### PROBLEM TO WORK ON
Transcribe, word for word and with nothing extra, the line containing "## See Also" and each line that comes after it in the entries.

(Records from a data collection)
+--

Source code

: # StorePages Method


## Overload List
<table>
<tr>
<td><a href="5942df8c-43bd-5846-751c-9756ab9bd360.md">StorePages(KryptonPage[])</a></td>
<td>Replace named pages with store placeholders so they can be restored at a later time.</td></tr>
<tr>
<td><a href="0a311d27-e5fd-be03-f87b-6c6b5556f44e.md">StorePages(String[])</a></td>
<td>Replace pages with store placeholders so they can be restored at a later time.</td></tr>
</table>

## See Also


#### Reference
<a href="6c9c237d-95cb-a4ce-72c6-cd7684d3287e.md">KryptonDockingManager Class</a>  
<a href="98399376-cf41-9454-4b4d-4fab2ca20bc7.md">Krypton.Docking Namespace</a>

+--

### SOLUTION TO THIS EXERCISE
## See Also


#### Reference
<a href="6c9c237d-95cb-a4ce-72c6-cd7684d3287e.md">KryptonDockingManager Class</a>  
<a href="98399376-cf41-9454-4b4d-4fab2ca20bc7.md">Krypton.Docking Namespace</a>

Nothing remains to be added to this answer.